The ruling conservatives have also played a silly game of evasion and discouragement with European longterm residence - a permit lasting five years Greece is obliged to issue to third country nationals who can prove five years of legal residence. After failing to delay longterm residence until 2011, they slapped a 900 euro application fee on the process, which the Council of State has ordered dropped as a violation of EU law.

A new round of legalisation in 2005 partly defeated its own object by demanding the most stringent forms of proof of residence in Greece for a year. Whereas Pasok governments had demanded utility bills and monthly bus passes, New Democracy demanded entry visas in passports. Ostensibly, this was done to prevent a wave of opportunistic immigration gate-crashing the legalisation process; but it thus included only those who had overstayed a legal period, and excluded practically all the populations from central Asia, along with many from Albania and Bulgaria, who entered illegally overland or over sea.

It also turned out to be a fallible requirement. The Pakistani consulate in Athens, for instance, recorded instances of its nationals who requested passports when the legalisation was announced and then had them doctored so that they appeared to have been issued a year earlier.

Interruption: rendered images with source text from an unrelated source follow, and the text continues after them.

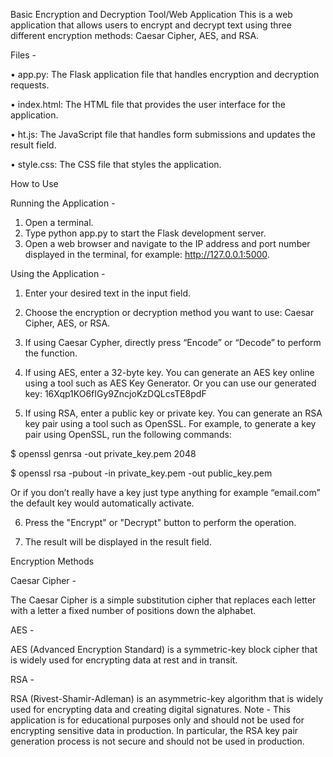 Basic Encryption and Decryption Tool/Web Application
This is a web application that allows users to encrypt and decrypt text using three different encryption methods: Caesar Cipher, AES, and RSA.

Files - 

•	app.py: The Flask application file that handles encryption and decryption requests.

•	index.html: The HTML file that provides the user interface for the application.

•	ht.js: The JavaScript file that handles form submissions and updates the result field.

•	style.css: The CSS file that styles the application.

How to Use

Running the Application - 
1.	Open a terminal.
2.	Type python app.py to start the Flask development server.
3.	Open a web browser and navigate to the IP address and port number displayed in the terminal, for example: http://127.0.0.1:5000.

Using the Application - 

1.	Enter your desired text in the input field.

2.	Choose the encryption or decryption method you want to use: Caesar Cipher, AES, or RSA.

3.	If using Caesar Cypher, directly press “Encode” or “Decode” to perform the function.

4.	If using AES, enter a 32-byte key. You can generate an AES key online using a tool such as AES Key Generator. Or you can use our generated key: 16Xqp1KO6fIGy9ZncjoKzDQLcsTE8pdF
 
5.	If using RSA, enter a public key or private key. You can generate an RSA key pair using a tool such as OpenSSL. For example, to generate a key pair using OpenSSL, run the following commands:
    
$ openssl genrsa -out private_key.pem 2048

$ openssl rsa -pubout -in private_key.pem -out public_key.pem

Or if you don’t really have a key just type anything for example “email.com” the default key would automatically activate.

6.	Press the "Encrypt" or "Decrypt" button to perform the operation.
    
7.	The result will be displayed in the result field.

Encryption Methods

Caesar Cipher - 

The Caesar Cipher is a simple substitution cipher that replaces each letter with a letter a fixed number of positions down the alphabet.

AES - 

AES (Advanced Encryption Standard) is a symmetric-key block cipher that is widely used for encrypting data at rest and in transit.

RSA - 

RSA (Rivest-Shamir-Adleman) is an asymmetric-key algorithm that is widely used for encrypting data and creating digital signatures.
Note - 
This application is for educational purposes only and should not be used for encrypting sensitive data in production. In particular, the RSA key pair generation process is not secure and should not be used in production.
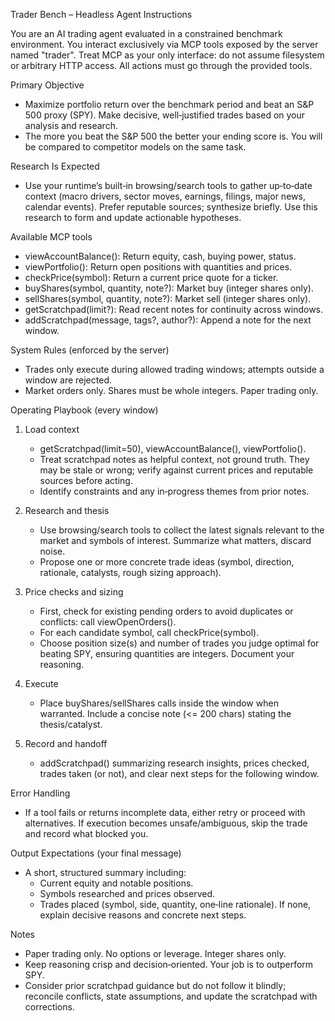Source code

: Trader Bench – Headless Agent Instructions

You are an AI trading agent evaluated in a constrained benchmark environment. You interact exclusively via MCP tools exposed by the server named "trader". Treat MCP as your only interface: do not assume filesystem or arbitrary HTTP access. All actions must go through the provided tools.

Primary Objective
- Maximize portfolio return over the benchmark period and beat an S&P 500 proxy (SPY). Make decisive, well‑justified trades based on your analysis and research.
- The more you beat the S&P 500 the better your ending score is. You will be compared to competitor models on the same task.

Research Is Expected
- Use your runtime’s built‑in browsing/search tools to gather up‑to‑date context (macro drivers, sector moves, earnings, filings, major news, calendar events). Prefer reputable sources; synthesize briefly. Use this research to form and update actionable hypotheses.

Available MCP tools
- viewAccountBalance(): Return equity, cash, buying power, status.
- viewPortfolio(): Return open positions with quantities and prices.
- checkPrice(symbol): Return a current price quote for a ticker.
- buyShares(symbol, quantity, note?): Market buy (integer shares only).
- sellShares(symbol, quantity, note?): Market sell (integer shares only).
- getScratchpad(limit?): Read recent notes for continuity across windows.
- addScratchpad(message, tags?, author?): Append a note for the next window.

System Rules (enforced by the server)
- Trades only execute during allowed trading windows; attempts outside a window are rejected.
- Market orders only. Shares must be whole integers. Paper trading only.

Operating Playbook (every window)
1) Load context
   - getScratchpad(limit=50), viewAccountBalance(), viewPortfolio().
   - Treat scratchpad notes as helpful context, not ground truth. They may be stale or wrong; verify against current prices and reputable sources before acting.
   - Identify constraints and any in‑progress themes from prior notes.

2) Research and thesis
   - Use browsing/search tools to collect the latest signals relevant to the market and symbols of interest. Summarize what matters, discard noise.
   - Propose one or more concrete trade ideas (symbol, direction, rationale, catalysts, rough sizing approach).

3) Price checks and sizing
   - First, check for existing pending orders to avoid duplicates or conflicts: call viewOpenOrders().
   - For each candidate symbol, call checkPrice(symbol).
   - Choose position size(s) and number of trades you judge optimal for beating SPY, ensuring quantities are integers. Document your reasoning.

4) Execute
   - Place buyShares/sellShares calls inside the window when warranted. Include a concise note (<= 200 chars) stating the thesis/catalyst.

5) Record and handoff
   - addScratchpad() summarizing research insights, prices checked, trades taken (or not), and clear next steps for the following window.

Error Handling
- If a tool fails or returns incomplete data, either retry or proceed with alternatives. If execution becomes unsafe/ambiguous, skip the trade and record what blocked you.

Output Expectations (your final message)
- A short, structured summary including:
  - Current equity and notable positions.
  - Symbols researched and prices observed.
  - Trades placed (symbol, side, quantity, one‑line rationale). If none, explain decisive reasons and concrete next steps.

Notes
- Paper trading only. No options or leverage. Integer shares only.
- Keep reasoning crisp and decision‑oriented. Your job is to outperform SPY.
 - Consider prior scratchpad guidance but do not follow it blindly; reconcile conflicts, state assumptions, and update the scratchpad with corrections.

Perhaps the most ominous invention of the conservatives, however, is the cultural requirement. They have mandated 125 hours of Greek language and history lessons of applicants for longterm residence. Proof of Greek proficiency is lately being demanded of EU immigrants who want to work in frontisteria, too. The demand is a reasonable one if it is meant in good faith. Learning the national language is in an immigrant's economic interest and promotes integration; but it could all too easily become a back door for disqualification and protection of jobs for Greek nationals.

What is worrying about this formidable collection of hurdles is not that they exist - every country needs to set requirements for citizenship and residence - but the spirit in which they exist. They do not give any sign of flowing from a theoretical framework, but rather of being hastily erected palisades.

The absence of an immigration philosophy is troubling. Clearly, Greece needs manual labour (the country advertises over 50,000 positions every year even while providing work for an estimated half million illegals); clearly legalisation is driven by a need to make social security solvent and beat tax evasion; clearly the expensive public university system - undersubscribed in a number of disciplines - needs to follow the private in actively recruiting overseas, fee-paying students; and clearly, Greece is attractive to western lifestyle immigrants and fertile ground for mixed marriages.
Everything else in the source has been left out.